**How to complete this task:** Down to the last character, repeat the entries beneath this task.

··· Source material ···

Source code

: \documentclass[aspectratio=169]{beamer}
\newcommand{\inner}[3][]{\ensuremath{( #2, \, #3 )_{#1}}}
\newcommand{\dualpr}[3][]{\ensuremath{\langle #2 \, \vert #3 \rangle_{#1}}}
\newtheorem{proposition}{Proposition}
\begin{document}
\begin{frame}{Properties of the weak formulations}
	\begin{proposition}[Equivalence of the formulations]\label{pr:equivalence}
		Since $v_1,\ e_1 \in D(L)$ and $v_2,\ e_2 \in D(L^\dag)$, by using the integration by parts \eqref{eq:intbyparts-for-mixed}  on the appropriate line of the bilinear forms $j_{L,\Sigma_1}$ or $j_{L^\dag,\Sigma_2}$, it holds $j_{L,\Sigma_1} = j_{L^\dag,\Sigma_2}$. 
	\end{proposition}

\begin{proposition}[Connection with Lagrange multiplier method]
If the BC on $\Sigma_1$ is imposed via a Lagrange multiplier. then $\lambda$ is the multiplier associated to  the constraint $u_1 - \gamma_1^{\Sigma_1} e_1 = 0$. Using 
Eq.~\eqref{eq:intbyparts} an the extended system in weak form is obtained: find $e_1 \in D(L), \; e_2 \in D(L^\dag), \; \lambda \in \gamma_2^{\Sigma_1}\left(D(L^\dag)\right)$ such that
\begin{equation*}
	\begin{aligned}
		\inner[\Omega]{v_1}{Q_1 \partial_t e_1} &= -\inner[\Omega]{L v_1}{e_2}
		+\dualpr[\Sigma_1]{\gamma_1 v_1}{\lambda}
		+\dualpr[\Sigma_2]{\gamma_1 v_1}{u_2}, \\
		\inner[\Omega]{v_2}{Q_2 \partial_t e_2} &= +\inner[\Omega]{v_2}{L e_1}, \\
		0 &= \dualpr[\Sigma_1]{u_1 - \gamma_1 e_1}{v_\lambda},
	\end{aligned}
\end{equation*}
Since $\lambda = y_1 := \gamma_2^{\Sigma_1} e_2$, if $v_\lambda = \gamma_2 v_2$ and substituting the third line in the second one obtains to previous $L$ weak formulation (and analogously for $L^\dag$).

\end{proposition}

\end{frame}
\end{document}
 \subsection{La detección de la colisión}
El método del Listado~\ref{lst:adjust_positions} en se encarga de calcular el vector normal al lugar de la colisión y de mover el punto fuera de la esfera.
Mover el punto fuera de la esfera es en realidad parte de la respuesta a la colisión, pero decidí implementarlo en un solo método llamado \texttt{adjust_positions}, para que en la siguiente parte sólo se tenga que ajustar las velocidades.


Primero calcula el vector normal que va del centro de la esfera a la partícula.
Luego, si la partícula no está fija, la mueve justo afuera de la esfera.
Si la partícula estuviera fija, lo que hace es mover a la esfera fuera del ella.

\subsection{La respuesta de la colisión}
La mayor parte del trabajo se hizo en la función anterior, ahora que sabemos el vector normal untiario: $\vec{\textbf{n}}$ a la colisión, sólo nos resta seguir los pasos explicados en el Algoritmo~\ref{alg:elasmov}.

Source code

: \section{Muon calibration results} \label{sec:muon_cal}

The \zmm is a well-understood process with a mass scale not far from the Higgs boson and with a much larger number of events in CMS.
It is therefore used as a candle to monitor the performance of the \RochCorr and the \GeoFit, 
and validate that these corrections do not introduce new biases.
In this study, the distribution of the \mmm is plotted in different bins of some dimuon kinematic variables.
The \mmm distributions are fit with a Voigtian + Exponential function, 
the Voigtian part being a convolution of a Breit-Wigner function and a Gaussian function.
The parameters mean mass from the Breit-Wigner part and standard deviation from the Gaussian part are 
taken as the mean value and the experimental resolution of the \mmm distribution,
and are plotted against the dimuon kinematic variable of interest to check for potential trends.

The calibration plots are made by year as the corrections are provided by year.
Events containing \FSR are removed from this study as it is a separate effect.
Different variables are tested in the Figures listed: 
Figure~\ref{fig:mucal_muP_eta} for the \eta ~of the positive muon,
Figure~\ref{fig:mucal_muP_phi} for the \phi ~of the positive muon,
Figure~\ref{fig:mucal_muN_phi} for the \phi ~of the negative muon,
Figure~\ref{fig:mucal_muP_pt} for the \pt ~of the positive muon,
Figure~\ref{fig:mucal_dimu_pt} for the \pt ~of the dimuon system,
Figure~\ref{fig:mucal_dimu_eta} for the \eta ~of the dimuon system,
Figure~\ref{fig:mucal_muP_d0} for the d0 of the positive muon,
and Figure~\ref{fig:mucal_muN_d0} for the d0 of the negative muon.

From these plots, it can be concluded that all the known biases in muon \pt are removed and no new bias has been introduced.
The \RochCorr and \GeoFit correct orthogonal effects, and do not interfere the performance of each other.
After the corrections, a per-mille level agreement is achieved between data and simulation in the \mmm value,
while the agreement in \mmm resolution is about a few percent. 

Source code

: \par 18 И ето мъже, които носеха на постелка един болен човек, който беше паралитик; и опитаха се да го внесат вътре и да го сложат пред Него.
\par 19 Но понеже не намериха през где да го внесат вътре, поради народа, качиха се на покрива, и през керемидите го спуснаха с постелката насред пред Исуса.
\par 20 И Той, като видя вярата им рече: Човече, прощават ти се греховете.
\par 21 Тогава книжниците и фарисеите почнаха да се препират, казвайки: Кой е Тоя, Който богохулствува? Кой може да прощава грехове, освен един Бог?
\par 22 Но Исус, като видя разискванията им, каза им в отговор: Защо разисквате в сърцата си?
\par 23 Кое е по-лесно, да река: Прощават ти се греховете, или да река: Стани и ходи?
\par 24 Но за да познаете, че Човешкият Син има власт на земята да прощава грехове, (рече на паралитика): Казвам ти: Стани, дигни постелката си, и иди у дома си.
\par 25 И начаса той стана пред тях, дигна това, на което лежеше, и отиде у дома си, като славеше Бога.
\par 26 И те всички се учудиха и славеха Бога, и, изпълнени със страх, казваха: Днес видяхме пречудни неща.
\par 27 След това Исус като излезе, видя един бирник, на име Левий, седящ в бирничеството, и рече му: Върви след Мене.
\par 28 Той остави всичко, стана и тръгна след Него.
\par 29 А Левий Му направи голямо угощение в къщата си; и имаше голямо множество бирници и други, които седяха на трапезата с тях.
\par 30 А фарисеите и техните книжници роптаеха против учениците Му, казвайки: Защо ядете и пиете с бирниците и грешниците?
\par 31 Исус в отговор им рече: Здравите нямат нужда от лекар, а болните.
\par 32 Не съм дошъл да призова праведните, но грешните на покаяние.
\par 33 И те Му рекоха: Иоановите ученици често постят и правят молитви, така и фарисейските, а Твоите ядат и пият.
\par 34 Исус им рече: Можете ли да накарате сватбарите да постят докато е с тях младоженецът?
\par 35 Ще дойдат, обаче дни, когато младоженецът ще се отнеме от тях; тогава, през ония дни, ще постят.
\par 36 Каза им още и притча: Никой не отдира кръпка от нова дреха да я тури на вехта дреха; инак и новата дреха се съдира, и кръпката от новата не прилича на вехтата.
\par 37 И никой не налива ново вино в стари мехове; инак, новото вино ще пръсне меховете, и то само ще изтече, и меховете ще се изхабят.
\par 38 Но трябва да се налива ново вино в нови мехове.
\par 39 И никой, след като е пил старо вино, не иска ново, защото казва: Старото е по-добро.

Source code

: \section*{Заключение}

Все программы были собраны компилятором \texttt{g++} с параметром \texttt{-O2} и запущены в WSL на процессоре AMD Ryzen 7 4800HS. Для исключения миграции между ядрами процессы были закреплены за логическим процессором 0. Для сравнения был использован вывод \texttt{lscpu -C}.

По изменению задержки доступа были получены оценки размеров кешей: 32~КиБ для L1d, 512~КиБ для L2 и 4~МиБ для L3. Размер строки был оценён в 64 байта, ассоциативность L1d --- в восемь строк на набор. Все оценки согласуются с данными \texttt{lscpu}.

···

**Completed task:**
Source code

: \documentclass[aspectratio=169]{beamer}
\newcommand{\inner}[3][]{\ensuremath{( #2, \, #3 )_{#1}}}
\newcommand{\dualpr}[3][]{\ensuremath{\langle #2 \, \vert #3 \rangle_{#1}}}
\newtheorem{proposition}{Proposition}
\begin{document}
\begin{frame}{Properties of the weak formulations}
	\begin{proposition}[Equivalence of the formulations]\label{pr:equivalence}
		Since $v_1,\ e_1 \in D(L)$ and $v_2,\ e_2 \in D(L^\dag)$, by using the integration by parts \eqref{eq:intbyparts-for-mixed}  on the appropriate line of the bilinear forms $j_{L,\Sigma_1}$ or $j_{L^\dag,\Sigma_2}$, it holds $j_{L,\Sigma_1} = j_{L^\dag,\Sigma_2}$. 
	\end{proposition}

\begin{proposition}[Connection with Lagrange multiplier method]
If the BC on $\Sigma_1$ is imposed via a Lagrange multiplier. then $\lambda$ is the multiplier associated to  the constraint $u_1 - \gamma_1^{\Sigma_1} e_1 = 0$. Using 
Eq.~\eqref{eq:intbyparts} an the extended system in weak form is obtained: find $e_1 \in D(L), \; e_2 \in D(L^\dag), \; \lambda \in \gamma_2^{\Sigma_1}\left(D(L^\dag)\right)$ such that
\begin{equation*}
	\begin{aligned}
		\inner[\Omega]{v_1}{Q_1 \partial_t e_1} &= -\inner[\Omega]{L v_1}{e_2}
		+\dualpr[\Sigma_1]{\gamma_1 v_1}{\lambda}
		+\dualpr[\Sigma_2]{\gamma_1 v_1}{u_2}, \\
		\inner[\Omega]{v_2}{Q_2 \partial_t e_2} &= +\inner[\Omega]{v_2}{L e_1}, \\
		0 &= \dualpr[\Sigma_1]{u_1 - \gamma_1 e_1}{v_\lambda},
	\end{aligned}
\end{equation*}
Since $\lambda = y_1 := \gamma_2^{\Sigma_1} e_2$, if $v_\lambda = \gamma_2 v_2$ and substituting the third line in the second one obtains to previous $L$ weak formulation (and analogously for $L^\dag$).

\end{proposition}

\end{frame}
\end{document}
 \subsection{La detección de la colisión}
El método del Listado~\ref{lst:adjust_positions} en se encarga de calcular el vector normal al lugar de la colisión y de mover el punto fuera de la esfera.
Mover el punto fuera de la esfera es en realidad parte de la respuesta a la colisión, pero decidí implementarlo en un solo método llamado \texttt{adjust_positions}, para que en la siguiente parte sólo se tenga que ajustar las velocidades.


Primero calcula el vector normal que va del centro de la esfera a la partícula.
Luego, si la partícula no está fija, la mueve justo afuera de la esfera.
Si la partícula estuviera fija, lo que hace es mover a la esfera fuera del ella.

\subsection{La respuesta de la colisión}
La mayor parte del trabajo se hizo en la función anterior, ahora que sabemos el vector normal untiario: $\vec{\textbf{n}}$ a la colisión, sólo nos resta seguir los pasos explicados en el Algoritmo~\ref{alg:elasmov}.

Source code

: \section{Muon calibration results} \label{sec:muon_cal}

The \zmm is a well-understood process with a mass scale not far from the Higgs boson and with a much larger number of events in CMS.
It is therefore used as a candle to monitor the performance of the \RochCorr and the \GeoFit, 
and validate that these corrections do not introduce new biases.
In this study, the distribution of the \mmm is plotted in different bins of some dimuon kinematic variables.
The \mmm distributions are fit with a Voigtian + Exponential function, 
the Voigtian part being a convolution of a Breit-Wigner function and a Gaussian function.
The parameters mean mass from the Breit-Wigner part and standard deviation from the Gaussian part are 
taken as the mean value and the experimental resolution of the \mmm distribution,
and are plotted against the dimuon kinematic variable of interest to check for potential trends.

The calibration plots are made by year as the corrections are provided by year.
Events containing \FSR are removed from this study as it is a separate effect.
Different variables are tested in the Figures listed: 
Figure~\ref{fig:mucal_muP_eta} for the \eta ~of the positive muon,
Figure~\ref{fig:mucal_muP_phi} for the \phi ~of the positive muon,
Figure~\ref{fig:mucal_muN_phi} for the \phi ~of the negative muon,
Figure~\ref{fig:mucal_muP_pt} for the \pt ~of the positive muon,
Figure~\ref{fig:mucal_dimu_pt} for the \pt ~of the dimuon system,
Figure~\ref{fig:mucal_dimu_eta} for the \eta ~of the dimuon system,
Figure~\ref{fig:mucal_muP_d0} for the d0 of the positive muon,
and Figure~\ref{fig:mucal_muN_d0} for the d0 of the negative muon.

From these plots, it can be concluded that all the known biases in muon \pt are removed and no new bias has been introduced.
The \RochCorr and \GeoFit correct orthogonal effects, and do not interfere the performance of each other.
After the corrections, a per-mille level agreement is achieved between data and simulation in the \mmm value,
while the agreement in \mmm resolution is about a few percent. 

Source code

: \par 18 И ето мъже, които носеха на постелка един болен човек, който беше паралитик; и опитаха се да го внесат вътре и да го сложат пред Него.
\par 19 Но понеже не намериха през где да го внесат вътре, поради народа, качиха се на покрива, и през керемидите го спуснаха с постелката насред пред Исуса.
\par 20 И Той, като видя вярата им рече: Човече, прощават ти се греховете.
\par 21 Тогава книжниците и фарисеите почнаха да се препират, казвайки: Кой е Тоя, Който богохулствува? Кой може да прощава грехове, освен един Бог?
\par 22 Но Исус, като видя разискванията им, каза им в отговор: Защо разисквате в сърцата си?
\par 23 Кое е по-лесно, да река: Прощават ти се греховете, или да река: Стани и ходи?
\par 24 Но за да познаете, че Човешкият Син има власт на земята да прощава грехове, (рече на паралитика): Казвам ти: Стани, дигни постелката си, и иди у дома си.
\par 25 И начаса той стана пред тях, дигна това, на което лежеше, и отиде у дома си, като славеше Бога.
\par 26 И те всички се учудиха и славеха Бога, и, изпълнени със страх, казваха: Днес видяхме пречудни неща.
\par 27 След това Исус като излезе, видя един бирник, на име Левий, седящ в бирничеството, и рече му: Върви след Мене.
\par 28 Той остави всичко, стана и тръгна след Него.
\par 29 А Левий Му направи голямо угощение в къщата си; и имаше голямо множество бирници и други, които седяха на трапезата с тях.
\par 30 А фарисеите и техните книжници роптаеха против учениците Му, казвайки: Защо ядете и пиете с бирниците и грешниците?
\par 31 Исус в отговор им рече: Здравите нямат нужда от лекар, а болните.
\par 32 Не съм дошъл да призова праведните, но грешните на покаяние.
\par 33 И те Му рекоха: Иоановите ученици често постят и правят молитви, така и фарисейските, а Твоите ядат и пият.
\par 34 Исус им рече: Можете ли да накарате сватбарите да постят докато е с тях младоженецът?
\par 35 Ще дойдат, обаче дни, когато младоженецът ще се отнеме от тях; тогава, през ония дни, ще постят.
\par 36 Каза им още и притча: Никой не отдира кръпка от нова дреха да я тури на вехта дреха; инак и новата дреха се съдира, и кръпката от новата не прилича на вехтата.
\par 37 И никой не налива ново вино в стари мехове; инак, новото вино ще пръсне меховете, и то само ще изтече, и меховете ще се изхабят.
\par 38 Но трябва да се налива ново вино в нови мехове.
\par 39 И никой, след като е пил старо вино, не иска ново, защото казва: Старото е по-добро.

Source code

: \section*{Заключение}

Все программы были собраны компилятором \texttt{g++} с параметром \texttt{-O2} и запущены в WSL на процессоре AMD Ryzen 7 4800HS. Для исключения миграции между ядрами процессы были закреплены за логическим процессором 0. Для сравнения был использован вывод \texttt{lscpu -C}.

По изменению задержки доступа были получены оценки размеров кешей: 32~КиБ для L1d, 512~КиБ для L2 и 4~МиБ для L3. Размер строки был оценён в 64 байта, ассоциативность L1d --- в восемь строк на набор. Все оценки согласуются с данными \texttt{lscpu}.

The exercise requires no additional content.